Source material:
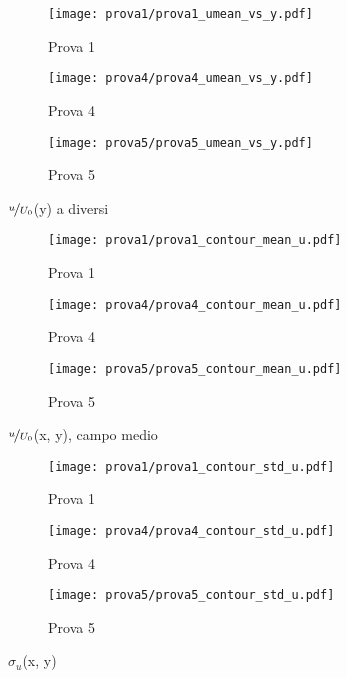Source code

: \documentclass{article} %
\newcommand{\xd}{\nicefrac{\textrm{x}}{\textrm{D}}\ }
\begin{document}
\begin{figure}[b!]
	\centering
	\begin{subfigure}{0.3\textwidth}
		\texttt{[image: prova1/prova1\_umean\_vs\_y.pdf]}
		\label{fig:y_Unorm_1}
		\caption{Prova 1}
	\end{subfigure}
	\begin{subfigure}{0.3\textwidth}
		\texttt{[image: prova4/prova4\_umean\_vs\_y.pdf]}
		\label{fig:y_Unorm_4}
		\caption{Prova 4}
	\end{subfigure}  
	\begin{subfigure}{0.3\textwidth}
		\texttt{[image: prova5/prova5\_umean\_vs\_y.pdf]}
		\label{fig:y_Unorm_5}
		\caption{Prova 5}
	\end{subfigure}  
	\caption{$\nicefrac{u}{U_0}$(y) a diversi \xd}
	\label{fig:y_Unorm_145}
\end{figure}
\clearpage
\begin{figure}[h!]
	\centering
	\begin{subfigure}{0.3\textwidth}
		\texttt{[image: prova1/prova1\_contour\_mean\_u.pdf]}
		\label{fig:MEAN_U_1}
		\caption{Prova 1}
	\end{subfigure}
	\begin{subfigure}{0.3\textwidth}
		\texttt{[image: prova4/prova4\_contour\_mean\_u.pdf]}
		\label{fig:MEAN_U_2}
		\caption{Prova 4}
	\end{subfigure}  
	\begin{subfigure}{0.3\textwidth}
		\texttt{[image: prova5/prova5\_contour\_mean\_u.pdf]}
		\label{fig:MEAN_U_3}
		\caption{Prova 5}
	\end{subfigure}  
      \caption{$\nicefrac{u}{U_0}$(x, y), campo medio}
      \label{fig:MEAN_U_145}
\end{figure}
\begin{figure}[h!]
	\centering
	\begin{subfigure}{0.3\textwidth}
		\texttt{[image: prova1/prova1\_contour\_std\_u.pdf]}
		\caption{Prova 1}
		\label{fig:STD_U_1}
	\end{subfigure} 
	\begin{subfigure}{0.3\textwidth}
		\texttt{[image: prova4/prova4\_contour\_std\_u.pdf]}
		\caption{Prova 4}
		\label{fig:STD_U_4}
	\end{subfigure}  
	\begin{subfigure}{0.3\textwidth}
		\texttt{[image: prova5/prova5\_contour\_std\_u.pdf]}
		\caption{Prova 5}
		\label{fig:STD_U_5}
	\end{subfigure}
      \caption{$\sigma_u$(x, y)}
      \label{fig:STD_U_145}
\end{figure}\par
\clearpage
\end{document}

Activity:
Write out the data word for word, with every picture dropped.

Answer box:
Source code

: \documentclass{article} %
\newcommand{\xd}{\nicefrac{\textrm{x}}{\textrm{D}}\ }
\begin{document}
\begin{figure}[b!]
	\centering
	\begin{subfigure}{0.3\textwidth}
		\texttt{[image: prova1/prova1\_umean\_vs\_y.pdf]}
		\label{fig:y_Unorm_1}
		\caption{Prova 1}
	\end{subfigure}
	\begin{subfigure}{0.3\textwidth}
		\texttt{[image: prova4/prova4\_umean\_vs\_y.pdf]}
		\label{fig:y_Unorm_4}
		\caption{Prova 4}
	\end{subfigure}  
	\begin{subfigure}{0.3\textwidth}
		\texttt{[image: prova5/prova5\_umean\_vs\_y.pdf]}
		\label{fig:y_Unorm_5}
		\caption{Prova 5}
	\end{subfigure}  
	\caption{$\nicefrac{u}{U_0}$(y) a diversi \xd}
	\label{fig:y_Unorm_145}
\end{figure}
\clearpage
\begin{figure}[h!]
	\centering
	\begin{subfigure}{0.3\textwidth}
		\texttt{[image: prova1/prova1\_contour\_mean\_u.pdf]}
		\label{fig:MEAN_U_1}
		\caption{Prova 1}
	\end{subfigure}
	\begin{subfigure}{0.3\textwidth}
		\texttt{[image: prova4/prova4\_contour\_mean\_u.pdf]}
		\label{fig:MEAN_U_2}
		\caption{Prova 4}
	\end{subfigure}  
	\begin{subfigure}{0.3\textwidth}
		\texttt{[image: prova5/prova5\_contour\_mean\_u.pdf]}
		\label{fig:MEAN_U_3}
		\caption{Prova 5}
	\end{subfigure}  
      \caption{$\nicefrac{u}{U_0}$(x, y), campo medio}
      \label{fig:MEAN_U_145}
\end{figure}
\begin{figure}[h!]
	\centering
	\begin{subfigure}{0.3\textwidth}
		\texttt{[image: prova1/prova1\_contour\_std\_u.pdf]}
		\caption{Prova 1}
		\label{fig:STD_U_1}
	\end{subfigure} 
	\begin{subfigure}{0.3\textwidth}
		\texttt{[image: prova4/prova4\_contour\_std\_u.pdf]}
		\caption{Prova 4}
		\label{fig:STD_U_4}
	\end{subfigure}  
	\begin{subfigure}{0.3\textwidth}
		\texttt{[image: prova5/prova5\_contour\_std\_u.pdf]}
		\caption{Prova 5}
		\label{fig:STD_U_5}
	\end{subfigure}
      \caption{$\sigma_u$(x, y)}
      \label{fig:STD_U_145}
\end{figure}\par
\clearpage
\end{document}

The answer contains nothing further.